» **Source records**
- - - - -

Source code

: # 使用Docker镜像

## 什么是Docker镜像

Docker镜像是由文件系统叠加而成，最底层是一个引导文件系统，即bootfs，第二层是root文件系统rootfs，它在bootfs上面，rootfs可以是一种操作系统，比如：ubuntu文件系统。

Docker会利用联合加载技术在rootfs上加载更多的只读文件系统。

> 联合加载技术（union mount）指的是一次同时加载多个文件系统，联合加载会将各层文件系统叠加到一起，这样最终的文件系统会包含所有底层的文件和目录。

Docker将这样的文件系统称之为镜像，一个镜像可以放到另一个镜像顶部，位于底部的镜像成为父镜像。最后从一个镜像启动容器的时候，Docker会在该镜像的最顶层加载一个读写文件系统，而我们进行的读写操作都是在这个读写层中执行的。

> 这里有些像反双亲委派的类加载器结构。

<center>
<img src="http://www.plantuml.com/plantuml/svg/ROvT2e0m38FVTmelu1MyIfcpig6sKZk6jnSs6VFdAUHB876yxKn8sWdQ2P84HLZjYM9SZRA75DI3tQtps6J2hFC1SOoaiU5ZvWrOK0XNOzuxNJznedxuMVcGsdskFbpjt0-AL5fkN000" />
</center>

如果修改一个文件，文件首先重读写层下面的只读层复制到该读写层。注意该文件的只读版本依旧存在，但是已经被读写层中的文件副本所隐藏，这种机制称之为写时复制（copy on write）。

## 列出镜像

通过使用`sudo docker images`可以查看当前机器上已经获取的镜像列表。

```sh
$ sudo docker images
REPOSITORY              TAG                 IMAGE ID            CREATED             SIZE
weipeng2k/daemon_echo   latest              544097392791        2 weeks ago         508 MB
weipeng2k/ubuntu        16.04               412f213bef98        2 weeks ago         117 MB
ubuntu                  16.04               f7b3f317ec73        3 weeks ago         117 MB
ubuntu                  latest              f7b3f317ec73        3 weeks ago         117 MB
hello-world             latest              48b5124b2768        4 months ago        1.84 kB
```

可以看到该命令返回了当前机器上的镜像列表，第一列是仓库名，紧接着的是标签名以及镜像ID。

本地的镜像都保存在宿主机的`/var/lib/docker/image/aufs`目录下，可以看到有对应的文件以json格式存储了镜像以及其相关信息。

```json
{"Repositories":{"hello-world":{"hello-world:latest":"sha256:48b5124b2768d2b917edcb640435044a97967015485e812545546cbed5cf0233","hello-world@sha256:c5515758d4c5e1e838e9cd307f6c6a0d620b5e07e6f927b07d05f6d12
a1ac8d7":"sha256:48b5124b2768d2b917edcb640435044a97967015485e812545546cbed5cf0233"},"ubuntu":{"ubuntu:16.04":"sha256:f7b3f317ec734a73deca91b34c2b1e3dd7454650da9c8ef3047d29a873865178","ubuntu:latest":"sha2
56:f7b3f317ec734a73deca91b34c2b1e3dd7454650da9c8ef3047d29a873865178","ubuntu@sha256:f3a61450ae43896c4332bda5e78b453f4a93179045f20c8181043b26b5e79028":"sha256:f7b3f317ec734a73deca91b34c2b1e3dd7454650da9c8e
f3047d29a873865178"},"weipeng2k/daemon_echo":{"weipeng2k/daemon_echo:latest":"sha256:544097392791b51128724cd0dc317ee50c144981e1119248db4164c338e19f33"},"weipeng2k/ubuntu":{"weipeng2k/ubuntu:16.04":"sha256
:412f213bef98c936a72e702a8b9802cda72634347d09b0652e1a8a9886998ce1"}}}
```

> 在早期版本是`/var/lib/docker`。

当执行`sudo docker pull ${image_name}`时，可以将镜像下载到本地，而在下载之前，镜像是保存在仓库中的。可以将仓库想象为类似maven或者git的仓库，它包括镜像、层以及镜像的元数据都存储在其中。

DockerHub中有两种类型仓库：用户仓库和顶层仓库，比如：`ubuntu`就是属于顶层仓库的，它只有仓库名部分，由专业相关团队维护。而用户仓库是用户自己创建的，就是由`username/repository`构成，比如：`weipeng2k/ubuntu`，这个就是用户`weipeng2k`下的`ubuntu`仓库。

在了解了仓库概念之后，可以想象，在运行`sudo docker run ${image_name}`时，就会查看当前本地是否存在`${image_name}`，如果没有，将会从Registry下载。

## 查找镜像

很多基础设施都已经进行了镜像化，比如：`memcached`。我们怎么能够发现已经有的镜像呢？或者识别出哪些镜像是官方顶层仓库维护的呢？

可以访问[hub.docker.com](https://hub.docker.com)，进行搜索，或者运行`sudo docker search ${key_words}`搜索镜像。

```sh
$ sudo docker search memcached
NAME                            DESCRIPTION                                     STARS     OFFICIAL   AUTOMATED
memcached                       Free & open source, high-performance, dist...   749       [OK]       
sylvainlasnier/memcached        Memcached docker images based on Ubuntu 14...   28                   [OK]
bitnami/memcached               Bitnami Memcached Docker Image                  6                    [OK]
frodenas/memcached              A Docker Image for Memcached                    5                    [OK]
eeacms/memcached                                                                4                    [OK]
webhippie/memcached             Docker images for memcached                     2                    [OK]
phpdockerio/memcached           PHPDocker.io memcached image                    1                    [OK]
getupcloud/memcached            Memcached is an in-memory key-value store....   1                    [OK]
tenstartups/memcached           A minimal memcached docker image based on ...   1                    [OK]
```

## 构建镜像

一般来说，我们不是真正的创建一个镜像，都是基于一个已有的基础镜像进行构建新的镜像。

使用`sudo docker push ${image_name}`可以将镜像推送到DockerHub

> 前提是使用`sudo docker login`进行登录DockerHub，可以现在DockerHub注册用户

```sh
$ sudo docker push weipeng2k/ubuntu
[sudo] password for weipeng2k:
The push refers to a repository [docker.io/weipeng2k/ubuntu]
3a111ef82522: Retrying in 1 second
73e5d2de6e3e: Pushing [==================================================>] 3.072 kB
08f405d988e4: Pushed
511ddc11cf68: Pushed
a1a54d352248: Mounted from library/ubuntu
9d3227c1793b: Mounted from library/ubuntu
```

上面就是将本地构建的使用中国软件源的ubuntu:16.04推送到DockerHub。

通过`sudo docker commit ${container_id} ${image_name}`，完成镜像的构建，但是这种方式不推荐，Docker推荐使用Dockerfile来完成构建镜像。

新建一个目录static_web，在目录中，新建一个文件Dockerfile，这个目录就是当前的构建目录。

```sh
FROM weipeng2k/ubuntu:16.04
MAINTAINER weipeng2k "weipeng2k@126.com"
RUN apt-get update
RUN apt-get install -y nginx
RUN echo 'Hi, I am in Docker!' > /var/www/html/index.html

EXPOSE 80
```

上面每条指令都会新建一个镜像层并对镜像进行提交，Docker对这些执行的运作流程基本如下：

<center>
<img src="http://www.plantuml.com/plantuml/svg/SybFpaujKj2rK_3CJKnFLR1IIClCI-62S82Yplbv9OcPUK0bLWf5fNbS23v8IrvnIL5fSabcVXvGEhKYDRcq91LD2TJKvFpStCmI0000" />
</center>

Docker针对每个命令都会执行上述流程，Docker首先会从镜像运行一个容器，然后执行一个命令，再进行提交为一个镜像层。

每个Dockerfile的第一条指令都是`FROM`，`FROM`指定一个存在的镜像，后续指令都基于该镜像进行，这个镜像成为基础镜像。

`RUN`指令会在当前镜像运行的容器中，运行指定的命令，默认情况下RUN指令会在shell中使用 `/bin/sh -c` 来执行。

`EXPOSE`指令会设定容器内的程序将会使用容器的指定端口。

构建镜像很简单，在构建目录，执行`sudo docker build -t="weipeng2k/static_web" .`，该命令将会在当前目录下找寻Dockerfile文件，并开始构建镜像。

- - - - -

Where the string "library" appears in a line of the entries above, return that line.

a1a54d352248: Mounted from library/ubuntu
9d3227c1793b: Mounted from library/ubuntu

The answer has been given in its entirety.